We need to crack each of them against each means of enabling governance leverage.

Defending against Vote Borrowing: Lock-up in exchange for Governance ights

First, vote borrowing is relatively easy to defend against. Both time-weighted voting and reputation-based voting can reduce the impact of vote borrowing. In fact, Curve’s governance already uses time-weighted voting. Curve’s governance right is achieved by voting with veCRV, not CRV, which could be obtained by locking up CRV. The longer the lock-up period, the more veCRV you get, for example, 4 years for 1 veCRV and 1 year for 0.25 veCRV.

There are two key points here, one, veCRV cannot be transferred. The reason why users can lend veCRV to Convex, StakeDAO, or Yearn Finance in Curve War is because of that Curve has a whitelist for a few subjects. Second, the number of veCRV decays linearly as the locked $CRV gradually approaches its expiration time. To maintain their voting right, users need to reset the time for lock-up.

The locking mechanism prevents anyone from obtaining a large number of votes by borrowing votes for a short period of time. If one wants to gain more votes, one must borrow for a longer period of time, which imposes a significant cost on the borrower.

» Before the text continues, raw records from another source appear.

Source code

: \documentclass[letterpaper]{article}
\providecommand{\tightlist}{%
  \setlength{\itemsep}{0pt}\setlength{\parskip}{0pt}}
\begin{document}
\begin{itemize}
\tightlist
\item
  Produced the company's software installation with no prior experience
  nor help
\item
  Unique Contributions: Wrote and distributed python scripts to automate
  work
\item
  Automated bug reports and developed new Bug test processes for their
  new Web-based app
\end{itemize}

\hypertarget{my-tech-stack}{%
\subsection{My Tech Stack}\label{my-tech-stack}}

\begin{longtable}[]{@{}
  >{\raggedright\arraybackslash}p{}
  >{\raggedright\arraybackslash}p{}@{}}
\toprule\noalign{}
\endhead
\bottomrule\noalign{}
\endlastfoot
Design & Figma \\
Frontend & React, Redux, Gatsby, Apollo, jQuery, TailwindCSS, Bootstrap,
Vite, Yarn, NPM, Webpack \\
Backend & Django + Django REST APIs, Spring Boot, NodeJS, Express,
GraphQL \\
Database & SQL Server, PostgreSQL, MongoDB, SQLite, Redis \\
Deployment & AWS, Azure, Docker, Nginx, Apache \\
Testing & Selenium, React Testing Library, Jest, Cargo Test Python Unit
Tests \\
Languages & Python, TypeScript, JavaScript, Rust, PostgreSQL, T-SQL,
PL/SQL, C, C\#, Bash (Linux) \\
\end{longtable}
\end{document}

We think it is likely that the mainstream DeFi protocols will evolve towards a time-weighted mechanism similar to Curve in the future, or towards a more complex reputation-based voting mechanism, and more and more nascent protocols will tend to move away from the 1T1V mechanism.

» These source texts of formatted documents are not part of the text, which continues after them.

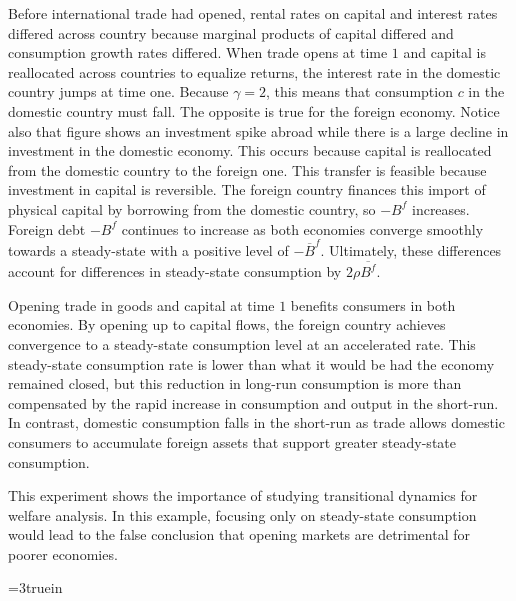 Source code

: Before international  trade had opened, rental rates on capital and interest rates differed across country because
marginal products of capital differed and consumption growth rates differed.  When trade opens at
time $1$ and  capital is reallocated across countries to equalize returns,  the interest rate in the domestic country
jumps  at time one. Because $\gamma =2$, this means that consumption $c$ in the domestic country  must fall. The opposite is
true for the foreign economy.
\newpage
\noindent Notice also that figure  shows an
investment spike abroad while  there is a large decline in investment in
the domestic economy. This occurs because capital is reallocated from the domestic country to the foreign one.
This transfer is feasible because investment in capital is
reversible. The foreign country finances this import of physical capital by borrowing from the domestic
country, so $- B^f$ increases. %
 Foreign debt $- B^f$  continues to increase as both economies converge smoothly towards a
steady-state with a positive level of $- \overline{B}^f$. Ultimately, these
differences account for differences in steady-state consumption by $2 \rho
\overline{B^f}$.

Opening trade in goods and capital at time $1$ benefits consumers in both economies.
 By
 opening up  to capital flows, the foreign country achieves convergence to
a steady-state consumption level at an accelerated rate. This steady-state
consumption rate is lower than what it would be had the economy remained
closed, but this reduction in long-run consumption is more than compensated
by the rapid increase in consumption and output in  the short-run. In contrast, domestic consumption
falls in the short-run as trade allows domestic consumers to accumulate
foreign assets that  support  greater steady-state consumption.

This experiment shows the importance of studying transitional dynamics for
welfare analysis. In this example, focusing only on steady-state consumption
would lead to the false conclusion that opening markets are detrimental for
poorer economies.


\centerline{\epsfxsize=3truein}
\caption{Response to  increase in $g$ at time $10$ foreseen at time $1$.
From left to right, top to bottom: $k, c, \bar R, x, g, B^f$. The dashed-dotted  line is the original
steady state in the domestic country.  The dashed line denotes the foreign country.}
\endfigure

Defending against Vote-Buying: privacy technologies may promise for it

Vote-buying is a relatively difficult one.

While vote-buying exists in realpolitik, but not a common practice. After a voter throws his or her ballot into the box, there is no way for a third party to know which option the voter voted for, and it is even difficult for the voter to provide reliable evidence to prove he or she voted for a particular option, leaving no credible basis for vote-buying.

While for on-chain vote-buying, information is highly visible and easy to verify for the bribers and the information about the identity of the subjects involved in the vote-buying can be hidden and difficult to trace. This is an almost perfect ground for building a vote-buying market. In Curve War, it is a common practice for projects, and there are even some vote-buying service platforms have been built where users can be rewarded with tokens in exchange for their votes.

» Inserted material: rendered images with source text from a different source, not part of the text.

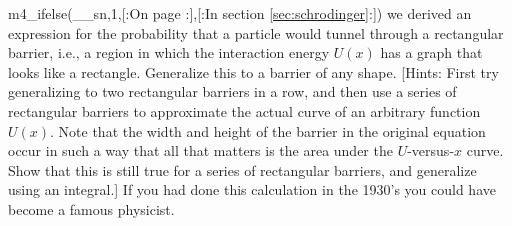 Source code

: m4_ifelse(__sn,1,[:On page \pageref{quantitativetunneling}:],[:In section \ref{sec:schrodinger}:])
we derived an expression for the
probability that a particle would tunnel through a
rectangular barrier, i.e., a region in which the interaction
energy $U(x)$ has a graph that looks like a rectangle. Generalize this to a barrier
of any shape. [Hints: First try generalizing to two
rectangular barriers in a row, and then use a series of
rectangular barriers to approximate the actual curve of an
arbitrary function $U(x)$. Note that the width and height of the
barrier in the original equation occur in such a way that
all that matters is the area under the $U$-versus-$x$
curve. Show that this is still true for a series of
rectangular barriers, and generalize using an integral.]  If
you had done this calculation in the 1930's you could have
become a famous physicist.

https://bribe.crv.finance/ (veCRV vote-buying platform)

https://votium.app/ (vlCVX vote-buying platform)

Bride Protocol is even more blatant in its claim to be a universal vote-buying platform, under the banner of “helping DAOs increase governance participation rate” and “helping governance tokens holders catch governance value”, with the intention of making “vote-buying” a neutral term in the DeFi governance context. It is true that vote-buying can increase the governance participation rate. But the false high participation rate is certainly not what the DeFi protocol wants to see.

Theoretically, the protocol could actively shield votes from vote-buying platforms, depriving bribe votes of their voting power, but this is based on the public availability of information about the vote-buying platform. If the vote-buying platform runs on private servers or is developed with privacy technologies on the chain, the active shield function becomes incapable.

Hostess from NFT collection The Robbery by Cherry_Pie_NFT

So can we build a governance system where voting information is not visible? For example, using privacy technologies so that individual users’ voting information is not visible on the chain and only verifiable final vote results are visible. More than that users who vote cannot show credible proof to the vote-bribers of which option they voted for or to whom they delegated their votes. This is a throwaway idea that we hope to discuss and explore together.

It is important to note that even the most perfect technology cannot eliminate vote-buying completely. For example, vote-buying transactions that rely on acquaintances are difficult to observe. We can prevent vote-buying from becoming an effective market, so that to protect DeFi governance far to alienated by widespread vote-buying behavior.

Increasing Governance Participation Rate: Governance Political Parties and Governance Incentives

Even some of the benchmark DeFi protocols may without high governance participation rates, for example, only about 5% participation rate for Compound’s governance, which stimulus someone to capture the benefits of the protocols by controlling voting rights. Low turnout also motivates some protocols to achieve greater leverage through indirect governance, as detailed in Fei-Index-Aave’s operation.

From the perspective of democracy, projects always tries to get more people participate the voting process, but from the perspective of protocol governance security, the goal should be motivate as much as possible community members to complete the vote beavior among whole governance process. Sowe can find a new way for governance — — —protocol political parties.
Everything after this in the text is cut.